:: Required work ::
Within this material, how many lines include the word "folder"? Answer with a number and nothing more.

(Beginning of Extracted material)

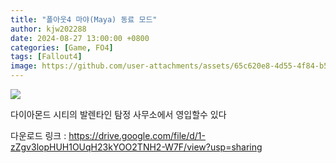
 ```yaml
---
title: "폴아웃4 마야(Maya) 동료 모드"
author: kjw202288
date: 2024-08-27 13:00:00 +0800
categories: [Game, FO4]
tags: [Fallout4]
image: https://github.com/user-attachments/assets/65c620e8-4d55-4f84-b523-f75b3646cf35
---
```


<img src="https://github.com/user-attachments/assets/65c620e8-4d55-4f84-b523-f75b3646cf35">

다이아몬드 시티의 발렌타인 탐정 사무소에서 영입할수 있다

다운로드 링크 : <https://drive.google.com/file/d/1-zZgv3lopHUH1OUqH23kYOO2TNH2-W7F/view?usp=sharing>

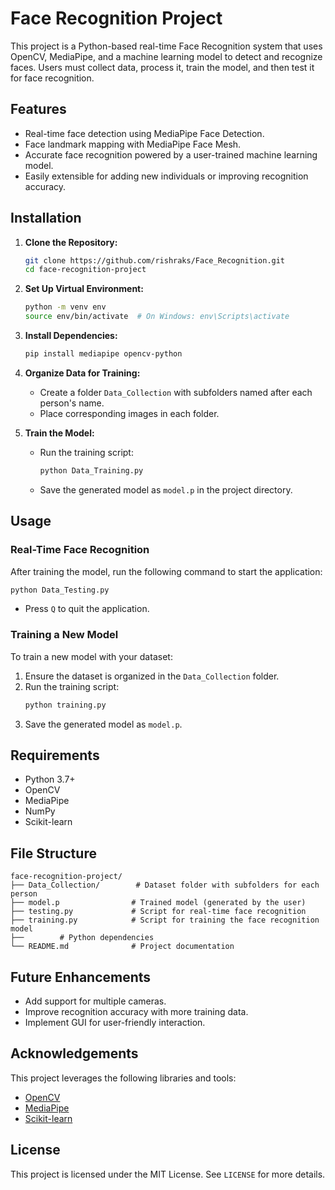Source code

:# Face Recognition Project

This project is a Python-based real-time Face Recognition system that uses OpenCV, MediaPipe, and a machine learning model to detect and recognize faces. Users must collect data, process it, train the model, and then test it for face recognition.

## Features
- Real-time face detection using MediaPipe Face Detection.
- Face landmark mapping with MediaPipe Face Mesh.
- Accurate face recognition powered by a user-trained machine learning model.
- Easily extensible for adding new individuals or improving recognition accuracy.

## Installation

1. **Clone the Repository:**
   ```bash
   git clone https://github.com/rishraks/Face_Recognition.git
   cd face-recognition-project
   ```

2. **Set Up Virtual Environment:**
   ```bash
   python -m venv env
   source env/bin/activate  # On Windows: env\Scripts\activate
   ```

3. **Install Dependencies:**
   ```bash
   pip install mediapipe opencv-python
   ```

4. **Organize Data for Training:**
   - Create a folder `Data_Collection` with subfolders named after each person's name.
   - Place corresponding images in each folder.

5. **Train the Model:**
   - Run the training script:
     ```bash
     python Data_Training.py
     ```
   - Save the generated model as `model.p` in the project directory.

## Usage

### Real-Time Face Recognition
After training the model, run the following command to start the application:
```bash
python Data_Testing.py
```
- Press `Q` to quit the application.

### Training a New Model
To train a new model with your dataset:
1. Ensure the dataset is organized in the `Data_Collection` folder.
2. Run the training script:
   ```bash
   python training.py
   ```
3. Save the generated model as `model.p`.

## Requirements
- Python 3.7+
- OpenCV
- MediaPipe
- NumPy
- Scikit-learn

## File Structure
```
face-recognition-project/
├── Data_Collection/        # Dataset folder with subfolders for each person
├── model.p                # Trained model (generated by the user)
├── testing.py             # Script for real-time face recognition
├── training.py            # Script for training the face recognition model
├──        # Python dependencies
└── README.md              # Project documentation
```

## Future Enhancements
- Add support for multiple cameras.
- Improve recognition accuracy with more training data.
- Implement GUI for user-friendly interaction.

## Acknowledgements
This project leverages the following libraries and tools:
- [OpenCV](https://opencv.org/)
- [MediaPipe](https://mediapipe.dev/)
- [Scikit-learn](https://scikit-learn.org/)

## License
This project is licensed under the MIT License. See `LICENSE` for more details.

(End of Extracted material)

:: Solution to the exercise ::
4